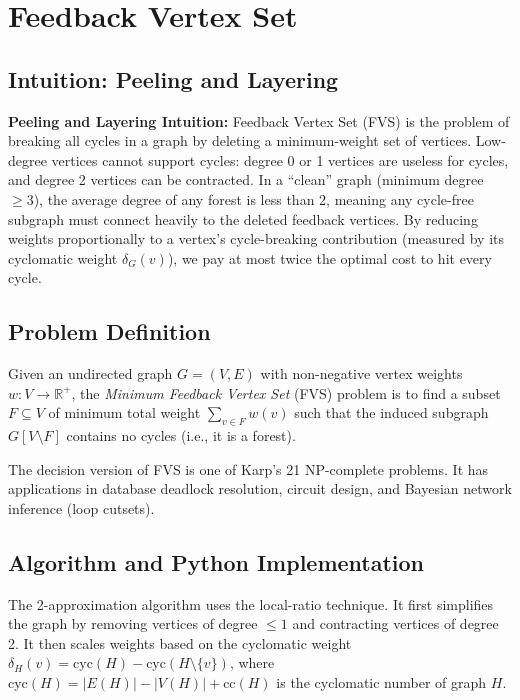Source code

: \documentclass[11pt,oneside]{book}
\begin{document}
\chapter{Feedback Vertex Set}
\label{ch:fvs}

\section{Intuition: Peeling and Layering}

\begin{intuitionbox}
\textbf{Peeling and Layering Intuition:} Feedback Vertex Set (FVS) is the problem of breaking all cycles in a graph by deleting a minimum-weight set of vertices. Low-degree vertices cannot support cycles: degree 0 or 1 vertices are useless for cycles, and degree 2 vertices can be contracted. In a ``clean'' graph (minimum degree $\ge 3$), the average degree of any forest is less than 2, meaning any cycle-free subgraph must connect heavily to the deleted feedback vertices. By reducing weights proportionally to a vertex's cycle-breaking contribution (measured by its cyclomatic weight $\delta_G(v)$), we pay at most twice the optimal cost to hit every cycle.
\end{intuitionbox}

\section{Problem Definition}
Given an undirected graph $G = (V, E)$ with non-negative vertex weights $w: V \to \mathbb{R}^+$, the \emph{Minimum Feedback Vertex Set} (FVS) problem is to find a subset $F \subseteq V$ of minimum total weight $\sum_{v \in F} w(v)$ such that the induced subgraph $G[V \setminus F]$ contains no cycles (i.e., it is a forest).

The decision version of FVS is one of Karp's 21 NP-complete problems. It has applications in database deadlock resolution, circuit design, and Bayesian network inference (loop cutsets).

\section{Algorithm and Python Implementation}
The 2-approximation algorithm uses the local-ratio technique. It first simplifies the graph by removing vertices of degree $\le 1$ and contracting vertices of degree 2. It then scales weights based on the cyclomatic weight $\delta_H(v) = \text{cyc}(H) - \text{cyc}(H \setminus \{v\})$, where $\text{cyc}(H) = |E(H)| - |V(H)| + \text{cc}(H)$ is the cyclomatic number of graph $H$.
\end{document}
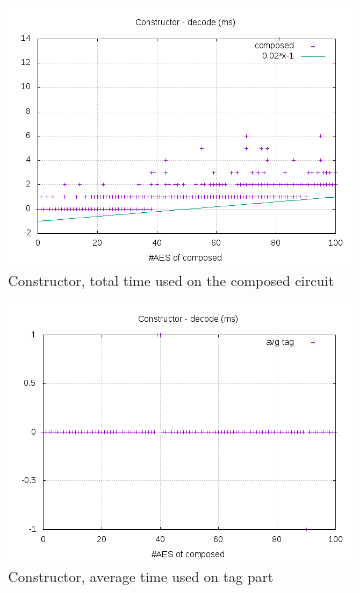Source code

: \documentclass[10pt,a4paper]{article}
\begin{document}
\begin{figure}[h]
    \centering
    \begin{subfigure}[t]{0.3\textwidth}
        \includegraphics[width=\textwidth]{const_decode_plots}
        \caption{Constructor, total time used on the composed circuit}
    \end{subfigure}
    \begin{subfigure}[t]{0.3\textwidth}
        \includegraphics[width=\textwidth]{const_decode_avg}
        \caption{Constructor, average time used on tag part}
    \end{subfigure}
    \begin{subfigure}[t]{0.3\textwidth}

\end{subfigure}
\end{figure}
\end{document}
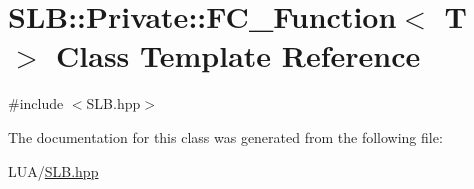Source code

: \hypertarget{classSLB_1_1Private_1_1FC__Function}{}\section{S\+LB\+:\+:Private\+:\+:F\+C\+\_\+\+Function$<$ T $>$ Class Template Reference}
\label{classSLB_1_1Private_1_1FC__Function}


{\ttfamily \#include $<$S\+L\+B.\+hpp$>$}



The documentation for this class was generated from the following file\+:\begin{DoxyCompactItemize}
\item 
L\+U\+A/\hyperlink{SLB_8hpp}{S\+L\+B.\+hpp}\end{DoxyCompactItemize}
------------
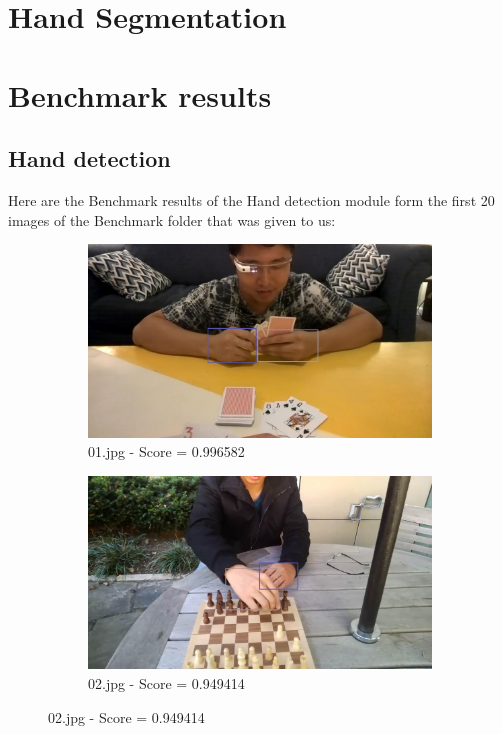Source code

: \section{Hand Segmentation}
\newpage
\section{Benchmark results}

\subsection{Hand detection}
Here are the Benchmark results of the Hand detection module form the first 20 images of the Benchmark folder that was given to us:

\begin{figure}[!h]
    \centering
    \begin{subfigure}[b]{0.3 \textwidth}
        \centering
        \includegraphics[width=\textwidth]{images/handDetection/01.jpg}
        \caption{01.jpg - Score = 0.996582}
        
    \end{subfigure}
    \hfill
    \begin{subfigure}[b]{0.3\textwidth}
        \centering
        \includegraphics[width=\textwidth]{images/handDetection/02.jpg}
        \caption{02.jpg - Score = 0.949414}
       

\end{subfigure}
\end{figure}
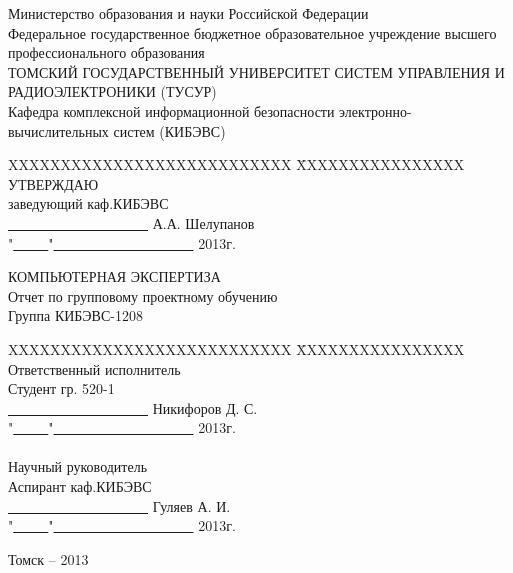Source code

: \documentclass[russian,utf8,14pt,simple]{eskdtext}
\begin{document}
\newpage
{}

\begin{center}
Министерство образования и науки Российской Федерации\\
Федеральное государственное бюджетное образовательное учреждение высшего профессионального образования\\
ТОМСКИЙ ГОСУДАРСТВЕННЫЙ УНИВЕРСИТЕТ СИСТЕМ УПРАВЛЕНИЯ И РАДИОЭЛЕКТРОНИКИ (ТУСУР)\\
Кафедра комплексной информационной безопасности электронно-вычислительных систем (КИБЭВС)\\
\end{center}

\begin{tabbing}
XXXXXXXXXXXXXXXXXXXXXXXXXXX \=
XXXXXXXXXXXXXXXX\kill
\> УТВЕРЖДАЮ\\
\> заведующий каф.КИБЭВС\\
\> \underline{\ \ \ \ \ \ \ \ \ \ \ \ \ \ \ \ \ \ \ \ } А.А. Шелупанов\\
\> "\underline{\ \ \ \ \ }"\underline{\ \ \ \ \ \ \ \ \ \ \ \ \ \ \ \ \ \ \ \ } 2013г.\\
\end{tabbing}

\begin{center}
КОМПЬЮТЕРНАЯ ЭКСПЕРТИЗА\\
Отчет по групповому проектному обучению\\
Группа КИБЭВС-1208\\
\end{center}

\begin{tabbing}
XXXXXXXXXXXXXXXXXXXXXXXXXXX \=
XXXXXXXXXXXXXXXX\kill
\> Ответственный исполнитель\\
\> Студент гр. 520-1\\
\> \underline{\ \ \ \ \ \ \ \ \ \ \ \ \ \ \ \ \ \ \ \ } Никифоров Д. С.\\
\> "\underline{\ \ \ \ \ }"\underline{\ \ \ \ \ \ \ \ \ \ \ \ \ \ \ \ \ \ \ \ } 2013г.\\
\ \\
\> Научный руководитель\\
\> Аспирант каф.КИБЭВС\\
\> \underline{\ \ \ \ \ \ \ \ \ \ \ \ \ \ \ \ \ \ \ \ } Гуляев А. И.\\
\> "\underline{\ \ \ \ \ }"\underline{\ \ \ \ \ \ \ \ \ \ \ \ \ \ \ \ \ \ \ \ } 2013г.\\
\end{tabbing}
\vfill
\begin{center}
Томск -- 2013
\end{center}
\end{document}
------------
■ **WORK ORDER**: Using the entries above, transcribe exactly from the line that has "Here are the" through the line that has "Федеральное государственное бюджетное". Pictures are dropped.

■ **COMPLETED EXERCISE**:
Here are the Benchmark results of the Hand detection module form the first 20 images of the Benchmark folder that was given to us:

\begin{figure}[!h]
    \centering
    \begin{subfigure}[b]{0.3 \textwidth}
        \centering
        \includegraphics[width=\textwidth]{images/handDetection/01.jpg}
        \caption{01.jpg - Score = 0.996582}
        
    \end{subfigure}
    \hfill
    \begin{subfigure}[b]{0.3\textwidth}
        \centering
        \includegraphics[width=\textwidth]{images/handDetection/02.jpg}
        \caption{02.jpg - Score = 0.949414}
       

\end{subfigure}
\end{figure}
Source code

: \documentclass[russian,utf8,14pt,simple]{eskdtext}
\begin{document}
\newpage
{}

\begin{center}
Министерство образования и науки Российской Федерации\\
Федеральное государственное бюджетное образовательное учреждение высшего профессионального образования\\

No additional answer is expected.